# hayro-syntax
A low-level library for reading PDF files.
This crate implements most of the points in the `Syntax` chapter of the PDF reference, and therefore
serves as a very good basis for building various abstractions on top of it, without having to reimplement
the PDF parsing logic.
This crate does not provide more high-level functionality, such as parsing fonts or color spaces.
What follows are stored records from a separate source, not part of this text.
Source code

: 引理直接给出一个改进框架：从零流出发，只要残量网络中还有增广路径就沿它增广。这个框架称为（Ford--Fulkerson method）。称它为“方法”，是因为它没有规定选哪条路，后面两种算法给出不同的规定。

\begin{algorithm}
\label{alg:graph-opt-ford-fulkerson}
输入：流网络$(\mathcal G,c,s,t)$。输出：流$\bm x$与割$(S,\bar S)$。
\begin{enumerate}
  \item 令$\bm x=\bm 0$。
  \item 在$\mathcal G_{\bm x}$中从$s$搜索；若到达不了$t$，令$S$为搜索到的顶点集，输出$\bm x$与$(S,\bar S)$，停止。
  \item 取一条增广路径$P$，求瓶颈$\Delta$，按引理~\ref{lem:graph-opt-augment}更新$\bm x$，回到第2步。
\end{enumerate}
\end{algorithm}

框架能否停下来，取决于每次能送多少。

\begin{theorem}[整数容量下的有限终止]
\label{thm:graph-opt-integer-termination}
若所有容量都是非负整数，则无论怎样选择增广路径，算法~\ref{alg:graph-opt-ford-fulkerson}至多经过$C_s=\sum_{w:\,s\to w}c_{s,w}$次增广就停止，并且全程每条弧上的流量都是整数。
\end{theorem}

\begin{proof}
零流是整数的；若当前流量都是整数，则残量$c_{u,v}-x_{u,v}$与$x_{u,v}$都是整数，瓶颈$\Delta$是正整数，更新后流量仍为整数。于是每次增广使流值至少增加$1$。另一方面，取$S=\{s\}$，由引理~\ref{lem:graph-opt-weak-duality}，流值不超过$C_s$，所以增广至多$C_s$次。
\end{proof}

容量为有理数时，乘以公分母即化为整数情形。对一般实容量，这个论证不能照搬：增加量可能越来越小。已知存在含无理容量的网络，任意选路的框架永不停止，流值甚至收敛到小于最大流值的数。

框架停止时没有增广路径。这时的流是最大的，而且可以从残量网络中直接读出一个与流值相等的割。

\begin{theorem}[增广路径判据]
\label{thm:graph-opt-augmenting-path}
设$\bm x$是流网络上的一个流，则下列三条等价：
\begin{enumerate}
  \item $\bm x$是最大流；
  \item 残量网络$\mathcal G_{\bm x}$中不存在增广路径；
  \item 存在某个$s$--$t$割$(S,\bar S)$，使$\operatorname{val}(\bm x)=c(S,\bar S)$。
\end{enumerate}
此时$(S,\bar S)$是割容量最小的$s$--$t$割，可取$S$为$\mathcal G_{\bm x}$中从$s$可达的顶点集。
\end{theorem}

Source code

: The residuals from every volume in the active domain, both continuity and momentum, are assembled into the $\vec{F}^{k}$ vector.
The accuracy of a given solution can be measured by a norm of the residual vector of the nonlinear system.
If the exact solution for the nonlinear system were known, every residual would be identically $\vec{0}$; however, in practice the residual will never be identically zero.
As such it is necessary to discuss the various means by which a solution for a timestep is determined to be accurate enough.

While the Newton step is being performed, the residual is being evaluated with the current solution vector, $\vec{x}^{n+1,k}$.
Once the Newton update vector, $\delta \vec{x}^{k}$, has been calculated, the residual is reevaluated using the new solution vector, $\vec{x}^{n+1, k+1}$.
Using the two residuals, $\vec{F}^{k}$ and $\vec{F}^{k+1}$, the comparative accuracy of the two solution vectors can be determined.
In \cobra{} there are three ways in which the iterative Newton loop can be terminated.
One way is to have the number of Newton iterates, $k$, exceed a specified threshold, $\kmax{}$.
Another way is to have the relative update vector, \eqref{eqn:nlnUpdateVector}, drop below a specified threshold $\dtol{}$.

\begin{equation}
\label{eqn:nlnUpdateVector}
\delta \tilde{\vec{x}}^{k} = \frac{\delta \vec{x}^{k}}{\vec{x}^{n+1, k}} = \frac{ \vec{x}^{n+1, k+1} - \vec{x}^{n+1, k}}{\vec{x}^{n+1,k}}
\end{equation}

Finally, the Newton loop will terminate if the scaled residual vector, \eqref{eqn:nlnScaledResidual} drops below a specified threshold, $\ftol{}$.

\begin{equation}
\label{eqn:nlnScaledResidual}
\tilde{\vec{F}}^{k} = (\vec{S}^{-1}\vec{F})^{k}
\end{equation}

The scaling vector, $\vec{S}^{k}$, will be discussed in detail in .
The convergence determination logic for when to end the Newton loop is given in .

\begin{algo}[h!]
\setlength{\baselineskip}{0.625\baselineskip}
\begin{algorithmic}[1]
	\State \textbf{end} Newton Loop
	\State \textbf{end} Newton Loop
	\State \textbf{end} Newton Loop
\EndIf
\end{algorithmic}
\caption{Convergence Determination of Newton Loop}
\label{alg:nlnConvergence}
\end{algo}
Such functionality is out-of-scope for `hayro-syntax`, since this crate is supposed to be
as light-weight and application-agnostic as possible. Functionality-wise, this crate is therefore
pretty much feature-complete, though more low-level APIs might be added in the future.
## Example
This short example shows how you can iterate over the operations of the content stream of all pages
in a PDF file.
```rust
use std::path::PathBuf;
use std::sync::Arc;
use hayro_syntax::pdf::Pdf;
let data = std::fs::read(PathBuf::from(env!("CARGO_MANIFEST_DIR")).join("../hayro-render/pdfs/text_with_rise.pdf")).unwrap();
let pdf = Pdf::new(Arc::new(data)).unwrap();
let pages = pdf.pages().unwrap();
for page in pages {
for op in page.typed_operations() {
println!("{:?}", op);
}
}
```
## Features
The supported features include:
- Parsing the xref table in all of its possible formats, including xref streams.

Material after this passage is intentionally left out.